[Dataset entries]
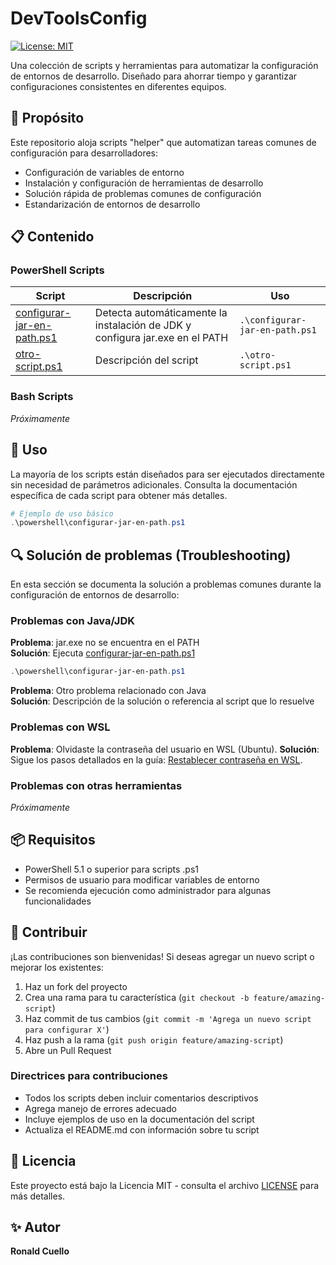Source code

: # DevToolsConfig

[![License: MIT](https://img.shields.io/badge/License-MIT-yellow.svg)](https://opensource.org/licenses/MIT)

Una colección de scripts y herramientas para automatizar la configuración de entornos de desarrollo. Diseñado para ahorrar tiempo y garantizar configuraciones consistentes en diferentes equipos.

## 🚀 Propósito

Este repositorio aloja scripts "helper" que automatizan tareas comunes de configuración para desarrolladores:

- Configuración de variables de entorno
- Instalación y configuración de herramientas de desarrollo
- Solución rápida de problemas comunes de configuración
- Estandarización de entornos de desarrollo

## 📋 Contenido

### PowerShell Scripts

| Script | Descripción | Uso |
|--------|-------------|-----|
| [configurar-jar-en-path.ps1](powershell/java/configurar-jar-en-path.ps1) | Detecta automáticamente la instalación de JDK y configura jar.exe en el PATH | `.\configurar-jar-en-path.ps1` |
| [otro-script.ps1](powershell/otro-script.ps1) | Descripción del script | `.\otro-script.ps1` |

### Bash Scripts

*Próximamente*

## 🔧 Uso

La mayoría de los scripts están diseñados para ser ejecutados directamente sin necesidad de parámetros adicionales. Consulta la documentación específica de cada script para obtener más detalles.

```powershell
# Ejemplo de uso básico
.\powershell\configurar-jar-en-path.ps1
```

## 🔍 Solución de problemas (Troubleshooting)

En esta sección se documenta la solución a problemas comunes durante la configuración de entornos de desarrollo:

### Problemas con Java/JDK

**Problema**: jar.exe no se encuentra en el PATH  
**Solución**: Ejecuta [configurar-jar-en-path.ps1](powershell/configurar-jar-en-path.ps1)

```powershell
.\powershell\configurar-jar-en-path.ps1
```

**Problema**: Otro problema relacionado con Java  
**Solución**: Descripción de la solución o referencia al script que lo resuelve

### Problemas con WSL 
**Problema**: Olvidaste la contraseña del usuario en WSL (Ubuntu).
**Solución**: Sigue los pasos detallados en la guía: [Restablecer contraseña en WSL](docs/problemas-comunes/reset-wsl-password.md).

### Problemas con otras herramientas

*Próximamente*

## 📦 Requisitos

- PowerShell 5.1 o superior para scripts .ps1
- Permisos de usuario para modificar variables de entorno
- Se recomienda ejecución como administrador para algunas funcionalidades

## 🤝 Contribuir

¡Las contribuciones son bienvenidas! Si deseas agregar un nuevo script o mejorar los existentes:

1. Haz un fork del proyecto
2. Crea una rama para tu característica (`git checkout -b feature/amazing-script`)
3. Haz commit de tus cambios (`git commit -m 'Agrega un nuevo script para configurar X'`)
4. Haz push a la rama (`git push origin feature/amazing-script`)
5. Abre un Pull Request

### Directrices para contribuciones

- Todos los scripts deben incluir comentarios descriptivos
- Agrega manejo de errores adecuado
- Incluye ejemplos de uso en la documentación del script
- Actualiza el README.md con información sobre tu script

## 📄 Licencia

Este proyecto está bajo la Licencia MIT - consulta el archivo [LICENSE](LICENSE) para más detalles.

## ✨ Autor

**Ronald Cuello**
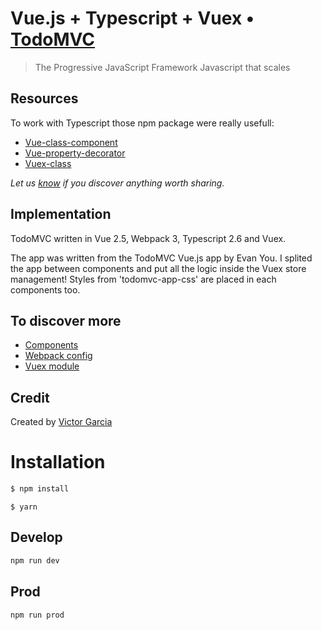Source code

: # Vue.js + Typescript + Vuex • [TodoMVC](http://todomvc.com)

> The Progressive JavaScript Framework
> Javascript that scales


## Resources

To work with Typescript those npm package were really usefull:

- [Vue-class-component](https://github.com/vuejs/vue-class-component)
- [Vue-property-decorator](https://github.com/kaorun343/vue-property-decorator)
- [Vuex-class](https://github.com/ktsn/vuex-class)


*Let us [know](https://github.com/tastejs/todomvc/issues) if you discover anything worth sharing.*


## Implementation

TodoMVC written in Vue 2.5, Webpack 3, Typescript 2.6 and Vuex.

The app was written from the TodoMVC Vue.js app by Evan You.
I splited the app between components and put all the logic inside the Vuex store management!
Styles from 'todomvc-app-css' are placed in each components too.

## To discover more

* [Components](https://github.com/victorgarciaesgi/Vue-Typescript-TodoMvc/tree/master/src/components)
* [Webpack config](https://github.com/victorgarciaesgi/Vue-Typescript-TodoMvc/tree/master/config)
* [Vuex module](https://github.com/victorgarciaesgi/Vue-Typescript-TodoMvc/blob/master/src/store/TodoStore.ts)

## Credit

Created by [Victor Garcia](http://your-website.com)

# Installation

```bash
$ npm install
```

```
$ yarn
```

## Develop

```bash
npm run dev
```

## Prod

```bash
npm run prod
```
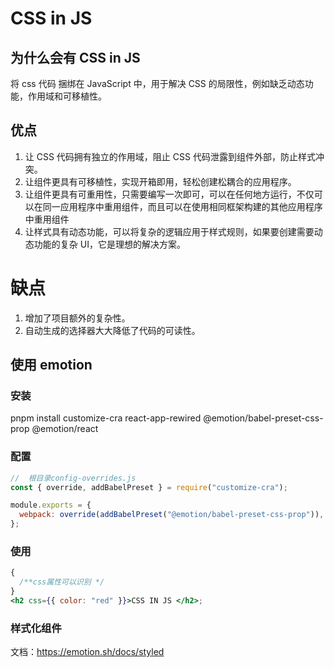 # CSS in JS

## 为什么会有 CSS in JS

将 css 代码 捆绑在 JavaScript 中，用于解决 CSS 的局限性，例如缺乏动态功能，作用域和可移植性。

## 优点

1. 让 CSS 代码拥有独立的作用域，阻止 CSS 代码泄露到组件外部，防止样式冲突。
2. 让组件更具有可移植性，实现开箱即用，轻松创建松耦合的应用程序。
3. 让组件更具有可重用性，只需要编写一次即可，可以在任何地方运行，不仅可以在同一应用程序中重用组件，而且可以在使用相同框架构建的其他应用程序中重用组件
4. 让样式具有动态功能，可以将复杂的逻辑应用于样式规则，如果要创建需要动态功能的复杂 UI，它是理想的解决方案。

# 缺点

1. 增加了项目额外的复杂性。
2. 自动生成的选择器大大降低了代码的可读性。

## 使用 emotion

### 安装

pnpm install customize-cra react-app-rewired @emotion/babel-preset-css-prop @emotion/react

### 配置

```js
//  根目录config-overrides.js
const { override, addBabelPreset } = require("customize-cra");

module.exports = {
  webpack: override(addBabelPreset("@emotion/babel-preset-css-prop")),
};
```

### 使用

```jsx
{
  /**css属性可以识别 */
}
<h2 css={{ color: "red" }}>CSS IN JS </h2>;
```

### 样式化组件

文档：https://emotion.sh/docs/styled
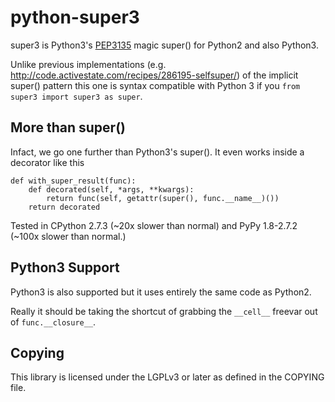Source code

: python-super3
=============

super3 is Python3's [PEP3135](http://www.python.org/dev/peps/pep-3135/) magic super() for Python2 and also Python3.

Unlike previous implementations (e.g. http://code.activestate.com/recipes/286195-selfsuper/)
of the implicit super() pattern this one is syntax compatible with Python 3 if
you ```from super3 import super3 as super```.

More than super()
-----------------

Infact, we go one further than Python3's super(). It even works inside a decorator like this

```
def with_super_result(func):
    def decorated(self, *args, **kwargs):
        return func(self, getattr(super(), func.__name__)())
    return decorated
```

Tested in CPython 2.7.3 (~20x slower than normal) and PyPy 1.8-2.7.2 (~100x
slower than normal.)

Python3 Support
---------------

Python3 is also supported but it uses entirely the same code as Python2.

Really it should be taking the shortcut of grabbing the `__cell__` freevar out of `func.__closure__`.


Copying
-------

This library is licensed under the LGPLv3 or later as defined in the COPYING file.
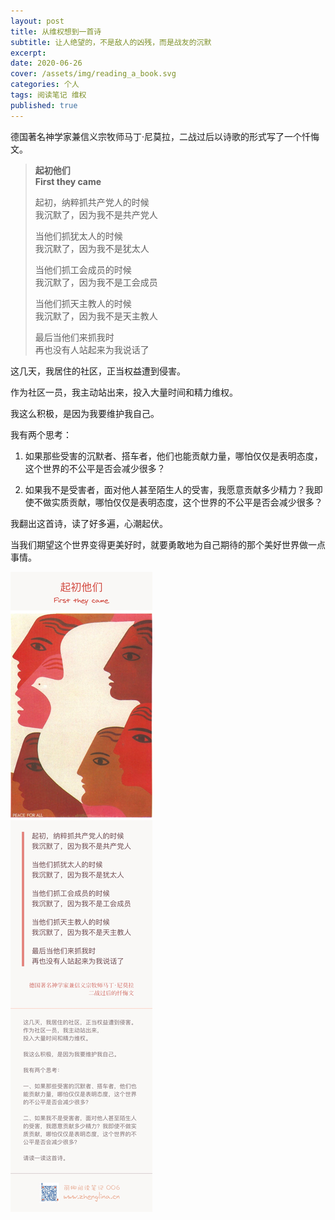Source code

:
 ```yaml
---
layout: post
title: 从维权想到一首诗
subtitle: 让人绝望的，不是敌人的凶残，而是战友的沉默
excerpt:
date: 2020-06-26
cover: /assets/img/reading_a_book.svg
categories: 个人
tags: 阅读笔记 维权
published: true
---
```


德国著名神学家兼信义宗牧师马丁·尼莫拉，二战过后以诗歌的形式写了一个忏悔文。

> **起初他们**  
> **First they came**
>
> 起初，纳粹抓共产党人的时候  
> 我沉默了，因为我不是共产党人
>
> 当他们抓犹太人的时候  
> 我沉默了，因为我不是犹太人
>
> 当他们抓工会成员的时候  
> 我沉默了，因为我不是工会成员
>
> 当他们抓天主教人的时候  
> 我沉默了，因为我不是天主教人
>
> 最后当他们来抓我时  
> 再也没有人站起来为我说话了

这几天，我居住的社区，正当权益遭到侵害。

作为社区一员，我主动站出来，投入大量时间和精力维权。

我这么积极，是因为我要维护我自己。

我有两个思考：

1. 如果那些受害的沉默者、搭车者，他们也能贡献力量，哪怕仅仅是表明态度，这个世界的不公平是否会减少很多？

2. 如果我不是受害者，面对他人甚至陌生人的受害，我愿意贡献多少精力？我即使不做实质贡献，哪怕仅仅是表明态度，这个世界的不公平是否会减少很多？

我翻出这首诗，读了好多遍，心潮起伏。

当我们期望这个世界变得更美好时，就要勇敢地为自己期待的那个美好世界做一点事情。

![](/assets/post_img/006.jpg)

> WHAT IS EXPECTED
Among the records, how many lines include the string "than"? State the number and add nothing.

> ANSWER TO THE PROBLEM
4